As is known, molecular sieves are used to separate molecules of different sizes from each other through an absorption process on the inner surface of the screen. Zeolites are known to be useful as molecular sieves in hydrocarbon conversion processes such as cracking, hydrocracking, isomerization, hydroisomerization, alkylation and dealkylation of simple aromatics. However, as U.S. Pat. No. 4,367,163 notes, intrasorption of organic molecules of bulky or even medium size is impossible due to the narrow range of critical pore sizes found in such systems (about 3-10 Å). The above patent further notes that it has been shown that most of the molecules present in crude coal liquids are too large and therefore do not penetrate into the intergranular pores of conventional zeolite catalysts.

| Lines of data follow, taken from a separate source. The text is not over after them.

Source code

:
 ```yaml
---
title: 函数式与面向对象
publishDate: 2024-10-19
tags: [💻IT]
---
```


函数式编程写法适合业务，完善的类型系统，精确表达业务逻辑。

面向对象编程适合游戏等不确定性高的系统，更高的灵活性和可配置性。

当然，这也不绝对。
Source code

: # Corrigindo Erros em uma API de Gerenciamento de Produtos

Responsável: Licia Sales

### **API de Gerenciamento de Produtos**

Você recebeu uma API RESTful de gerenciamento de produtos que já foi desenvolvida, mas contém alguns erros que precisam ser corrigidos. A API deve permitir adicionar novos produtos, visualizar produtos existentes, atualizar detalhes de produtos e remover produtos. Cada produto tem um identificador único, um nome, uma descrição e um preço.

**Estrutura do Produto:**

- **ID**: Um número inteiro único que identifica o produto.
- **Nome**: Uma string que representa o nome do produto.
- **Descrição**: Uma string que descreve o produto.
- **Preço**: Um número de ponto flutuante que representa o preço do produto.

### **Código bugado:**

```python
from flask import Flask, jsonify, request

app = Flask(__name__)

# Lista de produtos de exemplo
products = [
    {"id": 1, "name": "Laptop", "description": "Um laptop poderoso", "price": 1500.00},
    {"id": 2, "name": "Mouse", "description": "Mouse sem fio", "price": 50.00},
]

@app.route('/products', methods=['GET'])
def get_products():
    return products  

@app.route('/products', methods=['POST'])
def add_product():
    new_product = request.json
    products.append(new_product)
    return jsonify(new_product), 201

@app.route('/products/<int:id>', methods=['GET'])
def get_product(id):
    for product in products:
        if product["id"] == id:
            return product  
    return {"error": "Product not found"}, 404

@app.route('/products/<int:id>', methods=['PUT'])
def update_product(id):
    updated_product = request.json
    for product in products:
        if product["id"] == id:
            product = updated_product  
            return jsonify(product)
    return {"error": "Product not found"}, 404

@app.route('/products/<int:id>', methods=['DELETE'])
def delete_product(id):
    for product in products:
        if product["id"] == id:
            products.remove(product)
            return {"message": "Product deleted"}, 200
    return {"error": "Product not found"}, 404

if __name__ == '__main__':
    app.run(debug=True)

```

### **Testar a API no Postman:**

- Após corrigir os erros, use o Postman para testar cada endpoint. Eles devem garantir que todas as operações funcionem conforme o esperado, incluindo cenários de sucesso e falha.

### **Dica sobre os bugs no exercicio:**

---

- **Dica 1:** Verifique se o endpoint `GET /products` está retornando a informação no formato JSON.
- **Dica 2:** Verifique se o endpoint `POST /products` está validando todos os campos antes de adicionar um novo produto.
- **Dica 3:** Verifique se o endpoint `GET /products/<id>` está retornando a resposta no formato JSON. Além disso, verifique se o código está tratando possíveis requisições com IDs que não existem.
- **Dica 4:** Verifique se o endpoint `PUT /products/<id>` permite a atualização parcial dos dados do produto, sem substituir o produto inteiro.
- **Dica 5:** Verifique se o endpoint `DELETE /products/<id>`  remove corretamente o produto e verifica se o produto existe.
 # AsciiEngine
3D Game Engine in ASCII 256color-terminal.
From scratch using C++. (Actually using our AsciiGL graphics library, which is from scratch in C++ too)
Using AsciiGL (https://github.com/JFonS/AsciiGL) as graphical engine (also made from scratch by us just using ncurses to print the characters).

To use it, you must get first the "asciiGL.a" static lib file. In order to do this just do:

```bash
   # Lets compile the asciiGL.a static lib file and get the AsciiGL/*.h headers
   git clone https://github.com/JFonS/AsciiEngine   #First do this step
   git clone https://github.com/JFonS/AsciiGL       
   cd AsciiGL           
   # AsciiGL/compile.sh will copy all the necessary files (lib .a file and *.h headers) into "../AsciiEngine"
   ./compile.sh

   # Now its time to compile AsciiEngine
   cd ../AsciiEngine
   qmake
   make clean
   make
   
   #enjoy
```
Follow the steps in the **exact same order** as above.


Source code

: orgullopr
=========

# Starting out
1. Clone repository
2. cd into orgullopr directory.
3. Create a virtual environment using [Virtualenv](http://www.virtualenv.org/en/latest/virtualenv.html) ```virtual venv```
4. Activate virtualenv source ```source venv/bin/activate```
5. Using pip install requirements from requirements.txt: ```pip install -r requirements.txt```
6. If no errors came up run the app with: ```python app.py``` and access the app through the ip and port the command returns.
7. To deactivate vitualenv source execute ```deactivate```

US Patent 4,367,123 further discloses and claims a clay mixture comprising silica (SiO 2) which is interposed between the clay interlayers to act as a kind of "pillar" or support, thereby separating the clay interlayers. Such a silica-interleaved clay has been described as very useful in the types of catalytic applications described above in relation to hydrocarbon cracking, because of its large base spacing and further because it does not tend to collapse significantly when exposed to high temperatures. (in this regard, it has been reported that the silica-interposed clay has a base spacing between the interlayers of 12.1-12.6A when the interlayers 30 have been thoroughly heated and completely collapsed). However, the molecular sieve described in U.S. Pat. No. 4,367,123 has a limitation inherent in all molecular sieves, namely that by operating selectively to "capture" molecules whose sizes are within a certain range, they do not function on -2 molecules outside that size range. Therefore, there will always be a need for a number of molecular sieves with varying interlayer, or critical pore sizes.

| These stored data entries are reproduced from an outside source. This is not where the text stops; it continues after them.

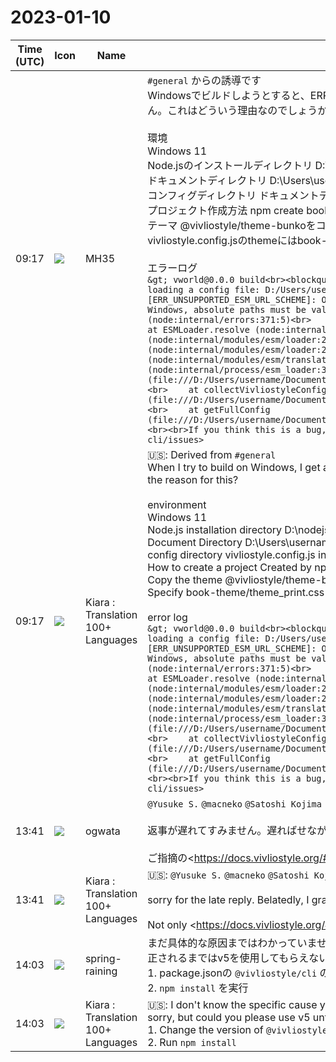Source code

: # 2023-01-10

|Time (UTC)|Icon|Name|Message|
|---|---|---|---|
|09:17|![](https://secure.gravatar.com/avatar/662ab9183267eb3d4baefb7cd9454419.jpg?s=72&d=https%3A%2F%2Fa.slack-edge.com%2Fdf10d%2Fimg%2Favatars%2Fava_0021-72.png)|MH35|`#general` からの誘導です<br>Windowsでビルドしようとすると、ERR_UNSUPPORTED_ESM_URL_SCHEMEというエラーが出てビルドができません。これはどういう理由なのでしょうか？<br><br>環境<br>Windows 11<br>Node.jsのインストールディレクトリ D:\nodejs<br>ドキュメントディレクトリ D:\Users\username\Documents\docbase\docdir<br>コンフィグディレクトリ ドキュメントディレクトリ内のvivliostyle.config.js<br>プロジェクト作成方法 npm create bookにより作成<br>テーマ @vivliostyle/theme-bunkoをコピーしbook-themeにリネームしたうえでドキュメントディレクトリに配置。vivliostyle.config.jsのthemeにはbook-theme/theme_print.cssを指定<br><br>エラーログ<br>```&gt; vworld@0.0.0 build<br><blockquote>vivliostyle build</blockquote>✖ Error: An error occurred on loading a config file: D:/Users/username/Documents/docbase/docdir/vivliostyle.config.js<br>Error [ERR_UNSUPPORTED_ESM_URL_SCHEME]: Only file and data URLs are supported by the default ESM loader. On Windows, absolute paths must be valid file:// URLs. Received protocol 'd:'<br>    at new NodeError (node:internal/errors:371:5)<br>    at defaultResolve (node:internal/modules/esm/resolve:1016:11)<br>    at ESMLoader.resolve (node:internal/modules/esm/loader:422:30)<br>    at ESMLoader.getModuleJob (node:internal/modules/esm/loader:222:40)<br>    at ESMLoader.import (node:internal/modules/esm/loader:276:22)<br>    at importModuleDynamically (node:internal/modules/esm/translators:111:35)<br>    at importModuleDynamicallyCallback (node:internal/process/esm_loader:35:14)<br>    at load (file:///D:/Users/username/Documents/docbase/docdir/node_modules/@vivliostyle/cli/dist/config.js:153:17)<br>    at collectVivliostyleConfig (file:///D:/Users/username/Documents/docbase/docdir/node_modules/@vivliostyle/cli/dist/config.js:188:39)<br>    at getFullConfig (file:///D:/Users/username/Documents/docbase/docdir/node_modules/@vivliostyle/cli/dist/build.js:12:30)<br><br>If you think this is a bug, please report at <https://github.com/vivliostyle/vivliostyle-cli/issues>```|
|09:17|![](https://avatars.slack-edge.com/2021-08-02/2324149410423_2aa7423c4133ecb9f168_72.png)|Kiara : Translation 100+ Languages|🇺🇸: Derived from `#general`<br>When I try to build on Windows, I get an error ERR_UNSUPPORTED_ESM_URL_SCHEME and can't build. What is the reason for this?<br><br>environment<br>Windows 11<br>Node.js installation directory D:\nodejs<br>Document Directory D:\Users\username\Documents\docbase\docdir<br>config directory vivliostyle.config.js in the document directory<br>How to create a project Created by npm create book<br>Copy the theme @vivliostyle/theme-bunko, rename it to book-theme and place it in the document directory. Specify book-theme/theme_print.css for the theme of vivliostyle.config.js<br><br>error log<br>```&gt; vworld@0.0.0 build<br><blockquote>vivlio style build</blockquote>✖ Error: An error occurred on loading a config file: D:/Users/username/Documents/docbase/docdir/vivliostyle.config.js<br>Error [ERR_UNSUPPORTED_ESM_URL_SCHEME]: Only file and data URLs are supported by the default ESM loader. On Windows, absolute paths must be valid file:// URLs. Received protocol 'd:'<br>    at new NodeError (node:internal/errors:371:5)<br>    at defaultResolve (node:internal/modules/esm/resolve:1016:11)<br>    at ESMLoader.resolve (node:internal/modules/esm/loader:422:30)<br>    at ESMLoader.getModuleJob (node:internal/modules/esm/loader:222:40)<br>    at ESMLoader.import (node:internal/modules/esm/loader:276:22)<br>    at importModuleDynamically (node:internal/modules/esm/translators:111:35)<br>    at importModuleDynamicallyCallback (node:internal/process/esm_loader:35:14)<br>    at load (file:///D:/Users/username/Documents/docbase/docdir/node_modules/@vivliostyle/cli/dist/config.js:153:17)<br>    at collectVivliostyleConfig (file:///D:/Users/username/Documents/docbase/docdir/node_modules/@vivliostyle/cli/dist/config.js:188:39)<br>    at getFullConfig (file:///D:/Users/username/Documents/docbase/docdir/node_modules/@vivliostyle/cli/dist/build.js:12:30)<br><br>If you think this is a bug, please report at <https://github.com/vivliostyle/vivliostyle-cli/issues>```|
|13:41|![](https://avatars.slack-edge.com/2019-11-22/845042642576_070441337abaca9fb7b3_72.png)|ogwata|`@Yusuke S.` `@macneko` `@Satoshi Kojima`<br><br>返事が遅れてすみません。遅ればせながら状況を把握しました。<br><br>ご指摘の<https://docs.vivliostyle.org/#/|Vivliostyle Docs>だけでなく、<https://vivliostyle.org/ja/faq/|FAQ>、<https://vivliostyle.org/ja/make-books-with-create-book/|Create Book で同人誌を作ろう！> など、ドキュメンテーション全般が古くなっています。この数年、開発が進んだのにかまけて、ドキュメンテーションのアップデートを怠っていました。<br><br>ただし、これを適切にアップデートさせるのは、一日や二日では無理なことも確かです。また、私一人でできることでもありません。<br><br>しっかりした計画と役割分担が必要です。これについて `#documentation` で話し合いたいと思います。<br><br>もしよければ、そちらでの議論に参加していただけるとうれしいです。<br><blockquote>Vivliostyle — open source, web browser based CSS typesetting engine project</blockquote>|
|13:41|![](https://avatars.slack-edge.com/2021-08-02/2324149410423_2aa7423c4133ecb9f168_72.png)|Kiara : Translation 100+ Languages|🇺🇸: `@Yusuke S.` `@macneko` `@Satoshi Kojima`<br><br>sorry for the late reply. Belatedly, I grasped the situation.<br><br>Not only <https://docs.vivliostyle.org/#/|Vivliostyle Docs> you pointed out, but also <https://vivliostyle.org/ja/faq/|FAQ>, <https://vivliostyle.org/ja/make-books-with-create-book/|Create Book で同人誌を作ろう！>, etc., the documentation in general is outdated. Over the past few years, despite the progress in development, we have neglected to update the documentation.<br><br>However, getting this updated properly is not something that can be done in a day or two. Nor can I do it alone.<br><br>Good planning and division of roles are required. I would like to discuss this at `#documentation`.<br><br>If you don't mind, I would appreciate it if you could join the discussion over there.|
|14:03|![](https://secure.gravatar.com/avatar/1ac180f0868137292905c311b5fff781.jpg?s=72&d=https%3A%2F%2Fa.slack-edge.com%2Fdf10d%2Fimg%2Favatars%2Fava_0021-72.png)|spring-raining|まだ具体的な原因まではわかっていませんが、おそらくCLI v6のリリース以降に発生したバグです。すみませんが、修正されるまではv5を使用してもらえないでしょうか？ 以下の手順でバージョンを戻せます<br>1. package.jsonの `@vivliostyle/cli` のバージョンを `5` 等に変更<br>2. `npm install` を実行|
|14:03|![](https://avatars.slack-edge.com/2021-08-02/2324149410423_2aa7423c4133ecb9f168_72.png)|Kiara : Translation 100+ Languages|🇺🇸: I don't know the specific cause yet, but it's probably a bug that occurred after the release of CLI v6. I'm sorry, but could you please use v5 until it's fixed? You can revert the version by following the steps below<br>1. Change the version of `@vivliostyle/cli` in package.json to `5` etc.<br>2. Run `npm install`|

In addition, U.S. Patent No. 4,367,163 in column 4, lines 8-11 also teaches the desirability of using organic, non-aqueous solvents to first swell the clay so that when the silica-infused product is formed , the open structure of the clay is preserved. The above patent 10 also allows the silica to react prematurely with interstitial water in the treated, i.e. water-swollen, clay substrate to form silanol compounds which are not attached to the interlayer framework of the clay and of the clay substrate can be removed.

While many clay minerals are known to swell in non-aqueous polar solvents such as ethanol and acetone to store 1-2 layers of solvent with base gaps of 13.1 - 17.2A (BKG Theng, The Chemistry of 20 Clay-Organic Reactions, John Wiley and Sono, 1974 p. 43), however, a much greater degree of swelling has been observed for the material in water. In addition, it is advantageous to use water as the swelling medium because of the obvious price, flammability and handling advantages over organic solvents.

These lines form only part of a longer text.